> [Problem statement]: From the entries below, reproduce exactly the line containing "### Make filter selection easier", the line containing "### Warn the", and every line in between, with nothing added.

Stored records
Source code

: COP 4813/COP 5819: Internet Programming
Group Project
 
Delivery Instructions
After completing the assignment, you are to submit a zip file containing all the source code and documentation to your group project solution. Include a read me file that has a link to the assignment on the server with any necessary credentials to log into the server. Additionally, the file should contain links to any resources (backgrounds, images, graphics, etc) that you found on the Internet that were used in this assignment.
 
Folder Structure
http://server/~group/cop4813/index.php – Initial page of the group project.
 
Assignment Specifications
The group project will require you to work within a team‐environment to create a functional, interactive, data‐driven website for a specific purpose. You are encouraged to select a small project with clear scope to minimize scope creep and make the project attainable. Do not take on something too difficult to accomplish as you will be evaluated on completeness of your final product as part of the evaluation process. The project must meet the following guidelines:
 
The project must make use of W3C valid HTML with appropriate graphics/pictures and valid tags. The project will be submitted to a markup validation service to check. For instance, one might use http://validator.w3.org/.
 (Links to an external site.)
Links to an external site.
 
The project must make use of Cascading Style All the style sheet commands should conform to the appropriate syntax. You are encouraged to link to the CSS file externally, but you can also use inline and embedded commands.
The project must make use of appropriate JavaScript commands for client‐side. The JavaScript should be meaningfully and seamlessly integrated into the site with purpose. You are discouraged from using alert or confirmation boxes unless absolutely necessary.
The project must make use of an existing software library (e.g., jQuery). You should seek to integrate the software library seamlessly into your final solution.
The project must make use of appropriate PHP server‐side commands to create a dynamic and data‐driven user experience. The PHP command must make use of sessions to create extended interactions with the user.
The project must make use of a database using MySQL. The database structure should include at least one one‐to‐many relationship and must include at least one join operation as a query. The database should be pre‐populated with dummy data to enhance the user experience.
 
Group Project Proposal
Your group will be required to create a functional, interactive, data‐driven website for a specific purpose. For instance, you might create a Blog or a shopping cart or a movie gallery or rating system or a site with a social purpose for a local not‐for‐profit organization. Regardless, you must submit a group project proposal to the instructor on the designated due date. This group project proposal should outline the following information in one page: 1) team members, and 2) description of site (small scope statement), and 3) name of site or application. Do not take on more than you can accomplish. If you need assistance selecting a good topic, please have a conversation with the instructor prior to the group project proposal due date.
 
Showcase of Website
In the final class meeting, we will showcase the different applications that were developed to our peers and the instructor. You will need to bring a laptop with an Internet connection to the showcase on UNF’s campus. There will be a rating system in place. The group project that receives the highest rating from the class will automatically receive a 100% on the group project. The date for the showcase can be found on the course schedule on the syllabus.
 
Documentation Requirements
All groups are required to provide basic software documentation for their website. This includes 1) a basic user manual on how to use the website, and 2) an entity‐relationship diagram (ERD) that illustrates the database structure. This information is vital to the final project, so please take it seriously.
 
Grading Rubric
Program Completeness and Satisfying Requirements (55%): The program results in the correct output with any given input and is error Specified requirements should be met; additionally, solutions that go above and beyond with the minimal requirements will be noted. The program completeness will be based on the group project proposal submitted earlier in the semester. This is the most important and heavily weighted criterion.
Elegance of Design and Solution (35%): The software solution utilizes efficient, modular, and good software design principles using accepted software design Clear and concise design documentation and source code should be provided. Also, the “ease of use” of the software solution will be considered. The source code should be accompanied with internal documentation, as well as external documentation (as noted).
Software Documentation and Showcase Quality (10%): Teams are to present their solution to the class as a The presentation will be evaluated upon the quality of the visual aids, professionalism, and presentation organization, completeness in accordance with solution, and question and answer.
--
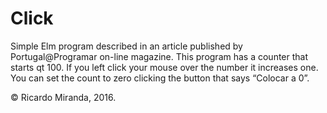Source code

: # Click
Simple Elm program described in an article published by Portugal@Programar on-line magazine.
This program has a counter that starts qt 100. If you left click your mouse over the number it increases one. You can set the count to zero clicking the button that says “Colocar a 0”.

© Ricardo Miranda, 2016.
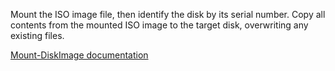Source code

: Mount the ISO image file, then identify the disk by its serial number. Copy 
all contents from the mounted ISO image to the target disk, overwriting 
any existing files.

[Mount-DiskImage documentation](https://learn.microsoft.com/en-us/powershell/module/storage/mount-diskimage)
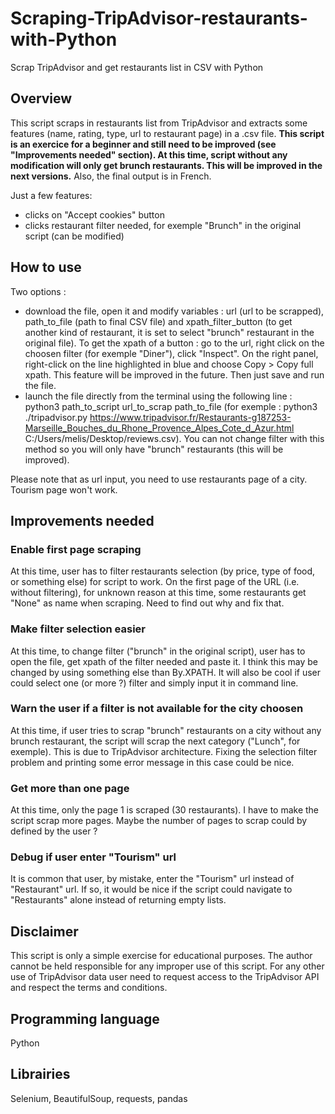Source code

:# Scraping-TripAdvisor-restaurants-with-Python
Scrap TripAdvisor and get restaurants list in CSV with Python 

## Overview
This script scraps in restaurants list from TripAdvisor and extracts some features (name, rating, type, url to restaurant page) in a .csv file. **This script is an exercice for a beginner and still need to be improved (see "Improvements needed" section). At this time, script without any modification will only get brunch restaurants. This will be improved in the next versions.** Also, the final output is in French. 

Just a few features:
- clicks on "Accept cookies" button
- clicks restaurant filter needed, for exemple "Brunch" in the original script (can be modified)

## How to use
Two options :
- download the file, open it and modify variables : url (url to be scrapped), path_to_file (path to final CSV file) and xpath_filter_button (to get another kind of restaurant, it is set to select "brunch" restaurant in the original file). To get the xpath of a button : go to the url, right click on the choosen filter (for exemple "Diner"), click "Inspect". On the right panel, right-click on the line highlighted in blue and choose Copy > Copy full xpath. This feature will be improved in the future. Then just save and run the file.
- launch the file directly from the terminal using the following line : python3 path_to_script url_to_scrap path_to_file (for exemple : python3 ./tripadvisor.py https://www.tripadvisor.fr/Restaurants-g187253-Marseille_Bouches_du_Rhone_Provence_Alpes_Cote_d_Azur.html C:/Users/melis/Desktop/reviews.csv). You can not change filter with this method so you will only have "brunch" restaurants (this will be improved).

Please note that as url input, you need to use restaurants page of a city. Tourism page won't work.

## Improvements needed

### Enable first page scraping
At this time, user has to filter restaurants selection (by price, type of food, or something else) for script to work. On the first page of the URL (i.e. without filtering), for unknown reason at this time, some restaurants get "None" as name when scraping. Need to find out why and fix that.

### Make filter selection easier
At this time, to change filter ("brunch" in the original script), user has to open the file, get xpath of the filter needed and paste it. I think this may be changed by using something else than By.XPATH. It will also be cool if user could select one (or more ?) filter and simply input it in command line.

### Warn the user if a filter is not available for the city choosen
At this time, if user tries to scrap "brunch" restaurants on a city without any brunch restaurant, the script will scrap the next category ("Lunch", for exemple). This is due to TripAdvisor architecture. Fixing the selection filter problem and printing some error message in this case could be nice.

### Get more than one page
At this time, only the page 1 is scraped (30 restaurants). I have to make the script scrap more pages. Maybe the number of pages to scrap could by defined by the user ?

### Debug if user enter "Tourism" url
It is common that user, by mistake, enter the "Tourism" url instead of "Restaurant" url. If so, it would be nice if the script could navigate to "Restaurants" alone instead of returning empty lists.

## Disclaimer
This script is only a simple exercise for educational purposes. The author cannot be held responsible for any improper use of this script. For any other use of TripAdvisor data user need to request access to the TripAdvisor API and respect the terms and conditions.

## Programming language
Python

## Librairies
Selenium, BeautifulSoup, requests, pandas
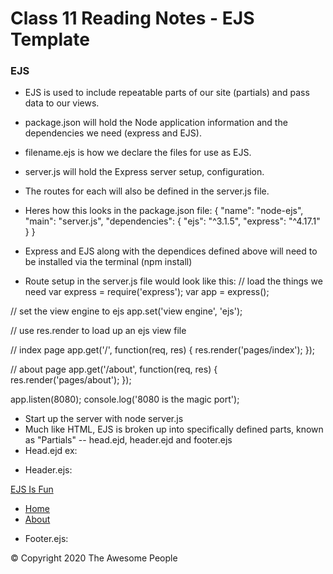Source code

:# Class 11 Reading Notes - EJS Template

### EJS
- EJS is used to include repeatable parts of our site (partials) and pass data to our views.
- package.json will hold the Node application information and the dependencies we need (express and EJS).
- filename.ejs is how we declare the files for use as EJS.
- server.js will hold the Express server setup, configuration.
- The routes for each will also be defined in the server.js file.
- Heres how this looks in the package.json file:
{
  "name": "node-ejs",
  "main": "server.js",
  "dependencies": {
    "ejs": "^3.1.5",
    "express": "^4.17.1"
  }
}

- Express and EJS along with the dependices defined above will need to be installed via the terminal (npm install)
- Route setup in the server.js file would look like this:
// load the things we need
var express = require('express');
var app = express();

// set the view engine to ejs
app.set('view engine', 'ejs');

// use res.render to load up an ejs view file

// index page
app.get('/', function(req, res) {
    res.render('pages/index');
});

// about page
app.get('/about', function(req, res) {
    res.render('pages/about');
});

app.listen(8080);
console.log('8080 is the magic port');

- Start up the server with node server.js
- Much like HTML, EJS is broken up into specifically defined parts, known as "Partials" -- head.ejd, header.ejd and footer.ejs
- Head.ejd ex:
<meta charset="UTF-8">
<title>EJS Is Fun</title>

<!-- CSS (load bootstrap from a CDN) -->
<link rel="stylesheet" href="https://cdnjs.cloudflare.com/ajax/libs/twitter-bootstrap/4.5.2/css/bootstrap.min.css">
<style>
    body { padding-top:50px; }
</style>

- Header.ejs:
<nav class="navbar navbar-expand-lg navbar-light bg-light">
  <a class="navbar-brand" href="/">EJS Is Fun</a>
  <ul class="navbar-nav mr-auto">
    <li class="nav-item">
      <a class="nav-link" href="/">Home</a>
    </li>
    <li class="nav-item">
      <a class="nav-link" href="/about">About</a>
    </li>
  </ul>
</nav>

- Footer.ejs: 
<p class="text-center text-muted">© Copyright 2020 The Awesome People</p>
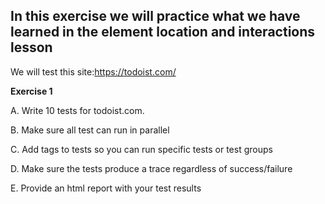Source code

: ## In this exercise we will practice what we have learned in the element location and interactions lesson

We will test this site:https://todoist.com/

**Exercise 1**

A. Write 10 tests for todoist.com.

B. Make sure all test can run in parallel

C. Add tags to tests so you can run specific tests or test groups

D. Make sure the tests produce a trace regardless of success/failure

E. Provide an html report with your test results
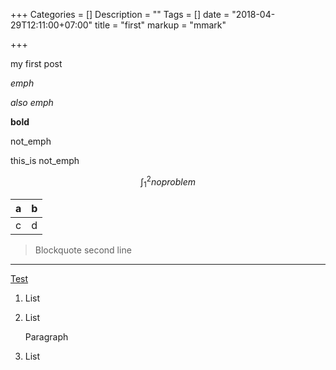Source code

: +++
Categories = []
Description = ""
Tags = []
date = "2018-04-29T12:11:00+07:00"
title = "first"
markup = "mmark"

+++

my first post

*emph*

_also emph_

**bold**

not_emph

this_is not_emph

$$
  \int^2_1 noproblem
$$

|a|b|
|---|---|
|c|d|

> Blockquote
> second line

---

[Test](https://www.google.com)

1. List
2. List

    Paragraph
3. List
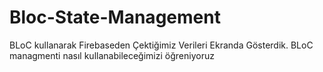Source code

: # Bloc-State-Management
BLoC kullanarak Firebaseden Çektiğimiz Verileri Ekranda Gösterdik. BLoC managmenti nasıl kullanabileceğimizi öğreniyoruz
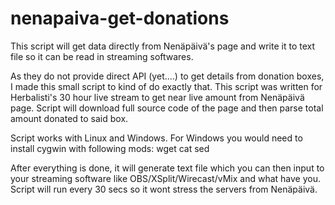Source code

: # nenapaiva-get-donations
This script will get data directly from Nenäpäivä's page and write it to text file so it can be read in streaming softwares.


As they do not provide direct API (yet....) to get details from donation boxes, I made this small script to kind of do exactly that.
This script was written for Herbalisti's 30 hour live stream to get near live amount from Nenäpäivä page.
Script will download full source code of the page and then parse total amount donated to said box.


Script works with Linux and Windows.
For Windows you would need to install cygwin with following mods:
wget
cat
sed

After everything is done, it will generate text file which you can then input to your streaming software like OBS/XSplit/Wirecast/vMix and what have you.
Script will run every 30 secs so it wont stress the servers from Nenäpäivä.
* * *
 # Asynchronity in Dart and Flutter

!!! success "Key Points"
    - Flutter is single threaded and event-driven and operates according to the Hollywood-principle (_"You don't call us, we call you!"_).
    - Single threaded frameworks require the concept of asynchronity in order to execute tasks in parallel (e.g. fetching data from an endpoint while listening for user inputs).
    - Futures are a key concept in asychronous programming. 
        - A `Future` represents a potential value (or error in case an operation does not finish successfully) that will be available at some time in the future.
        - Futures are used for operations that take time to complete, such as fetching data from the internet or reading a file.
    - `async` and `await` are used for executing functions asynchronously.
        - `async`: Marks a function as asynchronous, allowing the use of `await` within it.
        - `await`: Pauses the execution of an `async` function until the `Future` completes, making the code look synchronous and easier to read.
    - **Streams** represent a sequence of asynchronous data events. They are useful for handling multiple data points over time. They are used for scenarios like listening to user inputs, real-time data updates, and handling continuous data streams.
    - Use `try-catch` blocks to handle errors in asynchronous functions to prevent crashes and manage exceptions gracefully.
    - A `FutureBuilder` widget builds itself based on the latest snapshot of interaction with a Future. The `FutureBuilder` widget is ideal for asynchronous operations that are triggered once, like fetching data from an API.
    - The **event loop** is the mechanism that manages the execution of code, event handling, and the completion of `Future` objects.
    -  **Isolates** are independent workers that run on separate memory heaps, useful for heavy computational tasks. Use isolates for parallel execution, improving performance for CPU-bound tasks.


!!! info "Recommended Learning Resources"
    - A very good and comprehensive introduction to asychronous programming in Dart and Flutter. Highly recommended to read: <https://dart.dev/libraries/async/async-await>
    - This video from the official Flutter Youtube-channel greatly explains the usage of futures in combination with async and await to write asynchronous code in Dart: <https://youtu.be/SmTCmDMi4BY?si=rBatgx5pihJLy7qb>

> [Exercise solution]:
### Make filter selection easier
At this time, to change filter ("brunch" in the original script), user has to open the file, get xpath of the filter needed and paste it. I think this may be changed by using something else than By.XPATH. It will also be cool if user could select one (or more ?) filter and simply input it in command line.

### Warn the user if a filter is not available for the city choosen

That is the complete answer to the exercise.